Opposing Health Funding For A Million Arizonans, Pearce Compares Health Care To High-Priced Fashion Items

As soon as Republicans swept into power in both Congress and state legislatures across the country, many of them began advocating for spending cuts they claim are intended to rein in state and federal deficits. Some of these more radical state Republicans have even pushed for their states to reject federal money for crucial programs, with Gov. Rick Perry (TX) advocating for letting states opt-out of Social Security and numerous Texas lawmakers considering pulling the state out of the Medicaid program, something the right-wing Heritage Foundation supports.

Now, Arizona state senator Russell Pearce (R), who has just been elected the president of the state senate, has launched a push to reject federal funding for the state’s Medicaid program, known as the Arizona Health Care Cost Containment System (AHCCCS). Pearce wants the state to turn down $7 billion in federal funding that would help keep AHCCCS afloat. When asked what the more than one million Arizonans who rely on AHCCCS for care would do, Pearce told a reporter that “church, community, families got to provide.”

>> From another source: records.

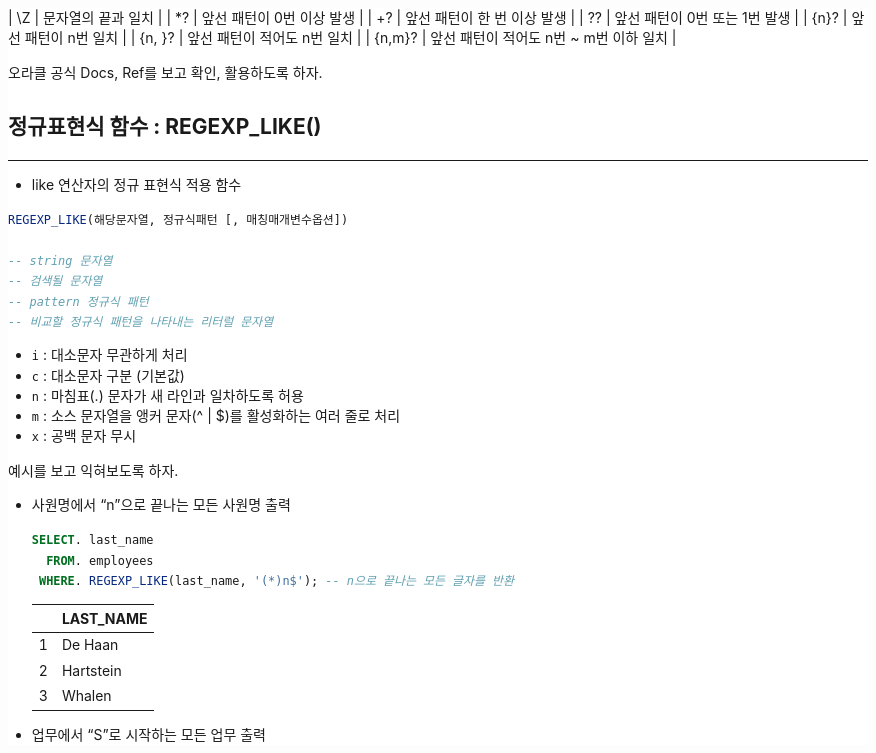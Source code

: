 | \Z | 문자열의 끝과 일치 |
| *? | 앞선 패턴이 0번 이상 발생 |
| +? | 앞선 패턴이 한 번 이상 발생 |
| ?? | 앞선 패턴이 0번 또는 1번 발생 |
| {n}? | 앞선 패턴이 n번 일치 |
| {n, }? | 앞선 패턴이 적어도 n번 일치 |
| {n,m}? | 앞선 패턴이 적어도 n번 ~ m번 이하 일치 |

오라클 공식 Docs, Ref를 보고 확인, 활용하도록 하자.

## 정규표현식 함수 : REGEXP_LIKE()

---

- like 연산자의 정규 표현식 적용 함수

```sql
REGEXP_LIKE(해당문자열, 정규식패턴 [, 매칭매개변수옵션])

-- string 문자열
-- 검색될 문자열
-- pattern 정규식 패턴
-- 비교할 정규식 패턴을 나타내는 리터럴 문자열
```

- `i` : 대소문자 무관하게 처리
- `c` : 대소문자 구분 (기본값)
- `n` : 마침표(.) 문자가 새 라인과 일차하도록 허용
- `m` : 소스 문자열을 앵커 문자(^ | $)를 활성화하는 여러 줄로 처리
- `x` : 공백 문자 무시

예시를 보고 익혀보도록 하자.

- 사원명에서 “n”으로 끝나는 모든 사원명 출력
    
    ```sql
    SELECT. last_name
      FROM. employees
     WHERE. REGEXP_LIKE(last_name, '(*)n$'); -- n으로 끝나는 모든 글자를 반환
    ```
    
    |  | LAST_NAME |
    | --- | --- |
    | 1 | De Haan |
    | 2 | Hartstein |
    | 3 | Whalen |
- 업무에서 “S”로 시작하는 모든 업무 출력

Yesterday, Pearce appeared on a local news show to field questions about the agenda he plans to enact as Senate President. At one point, host Brahm Resnik probed Pearce’s proposal to reject the federal health care funding and asked him if the more than one million people who rely on the program will just have to “fend for themselves” if AHCCCS doesn’t get the federal money it needs to survive. Pearce responded that the issue needs to be “put in context,” and compared funding health care to an unwise, broke shopper going to the fashion merchandise chain Dillard’s and buying clothes. Resnik later asked Pearce what the “future” will be of the million people on the program if it no longer has the funds to operate, and Pearce dryly responded, “They’ll probably be okay,” and suggested that they may move the program towards privatization, adding co-pays and premiums:

RESNIK: Let’s turn to the budget now. You told Howard Fisher of Capitol News Services last week you are prepared to let the Feds keep billions of dollars they provide for the state access program. You said, quote, “If we’re saving (state) money the fact that we lose some federal money means nothing. … Church, community, families got to provide.” So are you saying that you’re willing to let the 1 million people who get health care from the state through access just fend for themselves?

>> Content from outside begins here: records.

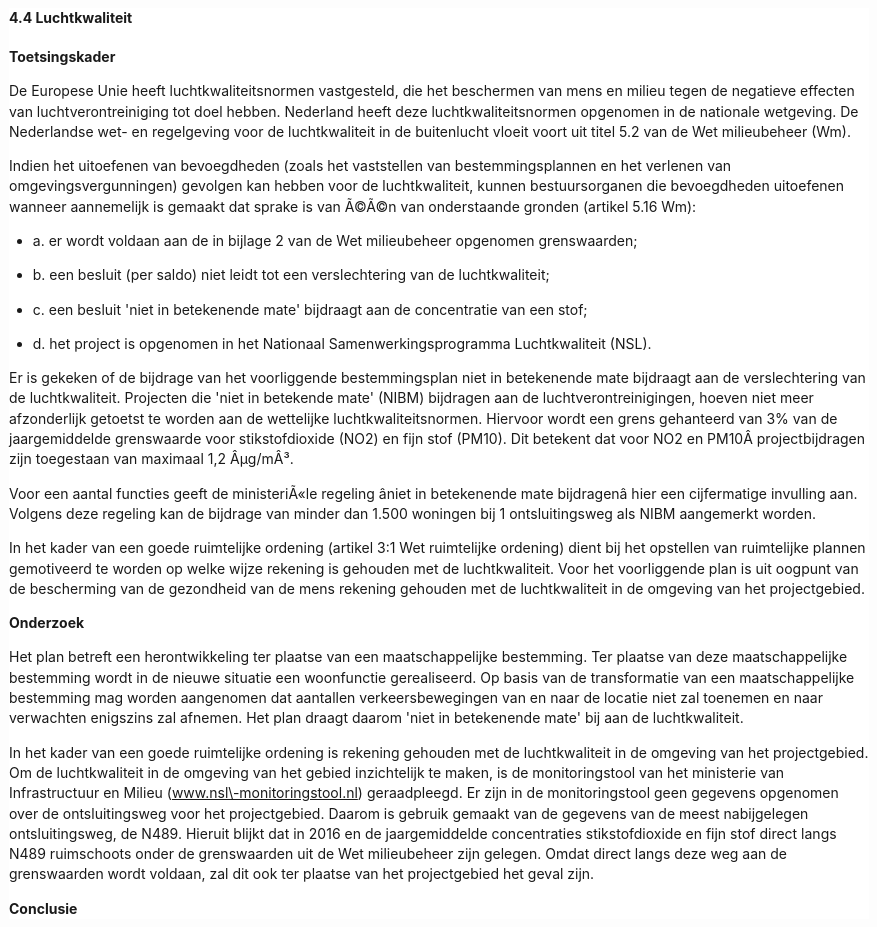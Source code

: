 #### 4\.4 Luchtkwaliteit

**Toetsingskader**

De Europese Unie heeft luchtkwaliteitsnormen vastgesteld, die het beschermen van mens en milieu tegen de negatieve effecten van luchtverontreiniging tot doel hebben. Nederland heeft deze luchtkwaliteitsnormen opgenomen in de nationale wetgeving. De Nederlandse wet\- en regelgeving voor de luchtkwaliteit in de buitenlucht vloeit voort uit titel 5\.2 van de Wet milieubeheer (Wm).

Indien het uitoefenen van bevoegdheden (zoals het vaststellen van bestemmingsplannen en het verlenen van omgevingsvergunningen) gevolgen kan hebben voor de luchtkwaliteit, kunnen bestuursorganen die bevoegdheden uitoefenen wanneer aannemelijk is gemaakt dat sprake is van Ã©Ã©n van onderstaande gronden (artikel 5\.16 Wm):

* a. er wordt voldaan aan de in bijlage 2 van de Wet milieubeheer opgenomen grenswaarden;

* b. een besluit (per saldo) niet leidt tot een verslechtering van de luchtkwaliteit;

* c. een besluit 'niet in betekenende mate' bijdraagt aan de concentratie van een stof;

* d. het project is opgenomen in het Nationaal Samenwerkingsprogramma Luchtkwaliteit (NSL).

Er is gekeken of de bijdrage van het voorliggende bestemmingsplan niet in betekenende mate bijdraagt aan de verslechtering van de luchtkwaliteit. Projecten die 'niet in betekende mate' (NIBM) bijdragen aan de luchtverontreinigingen, hoeven niet meer afzonderlijk getoetst te worden aan de wettelijke luchtkwaliteitsnormen. Hiervoor wordt een grens gehanteerd van 3% van de jaargemiddelde grenswaarde voor stikstofdioxide (NO2) en fijn stof (PM10). Dit betekent dat voor NO2 en PM10Â projectbijdragen zijn toegestaan van maximaal 1,2 Âµg/mÂ³.

Voor een aantal functies geeft de ministeriÃ«le regeling âniet in betekenende mate bijdragenâ hier een cijfermatige invulling aan. Volgens deze regeling kan de bijdrage van minder dan 1\.500 woningen bij 1 ontsluitingsweg als NIBM aangemerkt worden.

In het kader van een goede ruimtelijke ordening (artikel 3:1 Wet ruimtelijke ordening) dient bij het opstellen van ruimtelijke plannen gemotiveerd te worden op welke wijze rekening is gehouden met de luchtkwaliteit. Voor het voorliggende plan is uit oogpunt van de bescherming van de gezondheid van de mens rekening gehouden met de luchtkwaliteit in de omgeving van het projectgebied.

**Onderzoek**

Het plan betreft een herontwikkeling ter plaatse van een maatschappelijke bestemming. Ter plaatse van deze maatschappelijke bestemming wordt in de nieuwe situatie een woonfunctie gerealiseerd. Op basis van de transformatie van een maatschappelijke bestemming mag worden aangenomen dat aantallen verkeersbewegingen van en naar de locatie niet zal toenemen en naar verwachten enigszins zal afnemen. Het plan draagt daarom 'niet in betekenende mate' bij aan de luchtkwaliteit.

In het kader van een goede ruimtelijke ordening is rekening gehouden met de luchtkwaliteit in de omgeving van het projectgebied. Om de luchtkwaliteit in de omgeving van het gebied inzichtelijk te maken, is de monitoringstool van het ministerie van Infrastructuur en Milieu (www.nsl\-monitoringstool.nl) geraadpleegd. Er zijn in de monitoringstool geen gegevens opgenomen over de ontsluitingsweg voor het projectgebied. Daarom is gebruik gemaakt van de gegevens van de meest nabijgelegen ontsluitingsweg, de N489\. Hieruit blijkt dat in 2016 en de jaargemiddelde concentraties stikstofdioxide en fijn stof direct langs N489 ruimschoots onder de grenswaarden uit de Wet milieubeheer zijn gelegen. Omdat direct langs deze weg aan de grenswaarden wordt voldaan, zal dit ook ter plaatse van het projectgebied het geval zijn.

**Conclusie**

PEARCE: What I’m saying is you sometimes can’t afford to take the federal money

RESNIK: Are you saying —

PEARCE: Things need to be put in context. Hang on. It’s like going to Dillard’s, you don’t have any money, but it’s a great sale. So I’m gonna buy it, but I have no money. The federal money comes with strings. One of the great challenges we have this session will be to work around some of the stimulus money we took to tie our hands. […]

RESNIK: So you are willing to say no to those billions of dollars?

PEARCE: I don’t think we’ll take the money. […]

RESNIK: And the one million people on access, what’s their future?

PEARCE: They’ll probably be okay.

RESNIK: Okay, how?

PEARCE: […] It’s time to cut the fat and trim government.

RESNIK: Next June when the budget is done will there be an access program, a state insurance program for a million people?

PEARCE: We’re not gonna eliminate it, we’re gonna fix it. There’s gonna be co-pays, premiums, we’re gonna fix it.

Watch it:

One in five Arizonans is now utilizing AHCCCS. Due to the recession, the program has already been drastically scaled back, with as many as 18,000 Arizonan children cut from KidsCare– the division set up to care for juveniles — this past year alone. Without the federal funding, there is little hope that AHCCCS will be able to continue to serve Arizonans. Pearce is putting the health of more than a million people on the line with his ideological crusade against the federal government, and denying people health care is not the same as denying them designer goods from fashion retail stores.